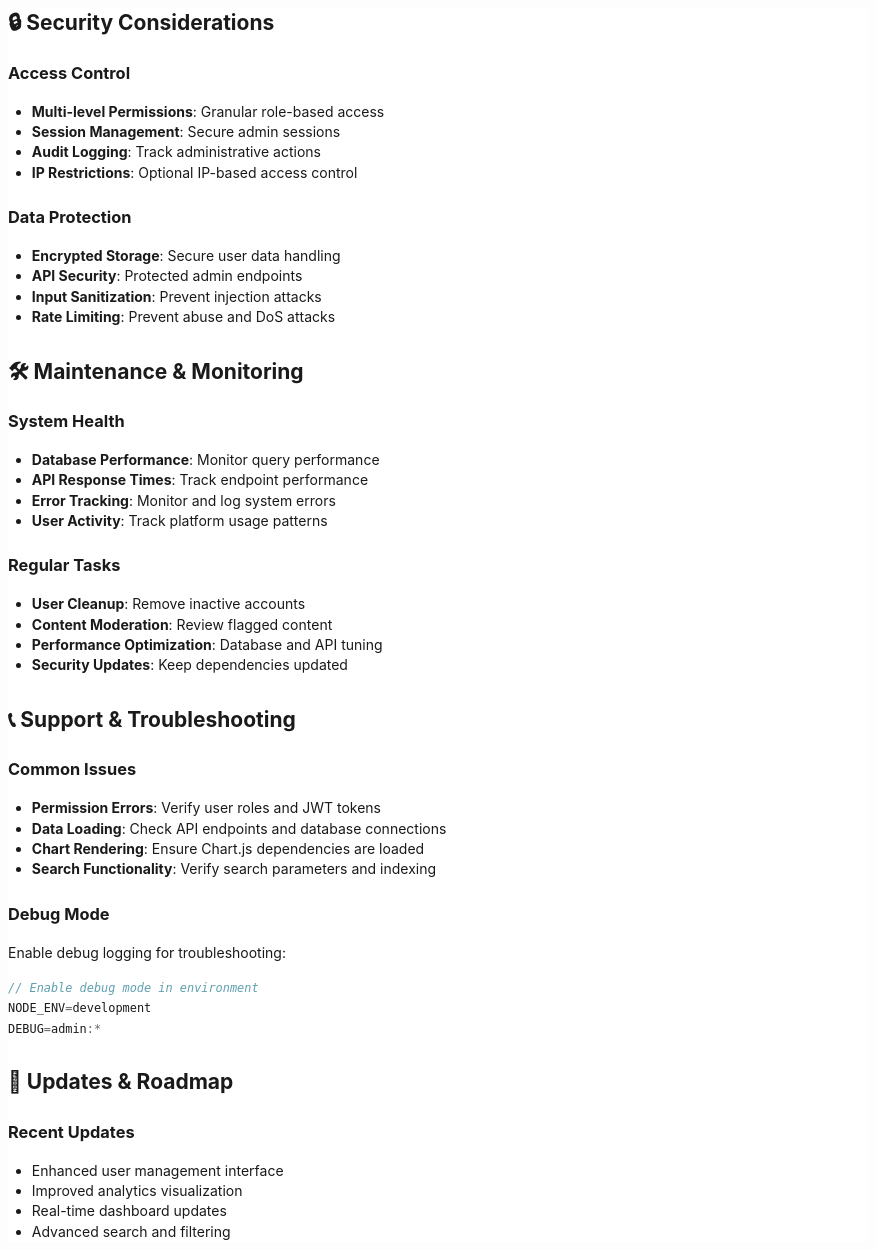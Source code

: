 ## 🔒 Security Considerations

### Access Control
- **Multi-level Permissions**: Granular role-based access
- **Session Management**: Secure admin sessions
- **Audit Logging**: Track administrative actions
- **IP Restrictions**: Optional IP-based access control

### Data Protection
- **Encrypted Storage**: Secure user data handling
- **API Security**: Protected admin endpoints
- **Input Sanitization**: Prevent injection attacks
- **Rate Limiting**: Prevent abuse and DoS attacks

## 🛠️ Maintenance & Monitoring

### System Health
- **Database Performance**: Monitor query performance
- **API Response Times**: Track endpoint performance
- **Error Tracking**: Monitor and log system errors
- **User Activity**: Track platform usage patterns

### Regular Tasks
- **User Cleanup**: Remove inactive accounts
- **Content Moderation**: Review flagged content
- **Performance Optimization**: Database and API tuning
- **Security Updates**: Keep dependencies updated

## 📞 Support & Troubleshooting

### Common Issues
- **Permission Errors**: Verify user roles and JWT tokens
- **Data Loading**: Check API endpoints and database connections
- **Chart Rendering**: Ensure Chart.js dependencies are loaded
- **Search Functionality**: Verify search parameters and indexing

### Debug Mode
Enable debug logging for troubleshooting:
```javascript
// Enable debug mode in environment
NODE_ENV=development
DEBUG=admin:*
```

## 🔄 Updates & Roadmap

### Recent Updates
- Enhanced user management interface
- Improved analytics visualization
- Real-time dashboard updates
- Advanced search and filtering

——

Would you please repeat exactly the lines above, starting at the line with "- **Session Management**: Secure" and stopping at the line with "- **API Security**: Protected admin endpoints", both included?

- **Session Management**: Secure admin sessions
- **Audit Logging**: Track administrative actions
- **IP Restrictions**: Optional IP-based access control

### Data Protection
- **Encrypted Storage**: Secure user data handling
- **API Security**: Protected admin endpoints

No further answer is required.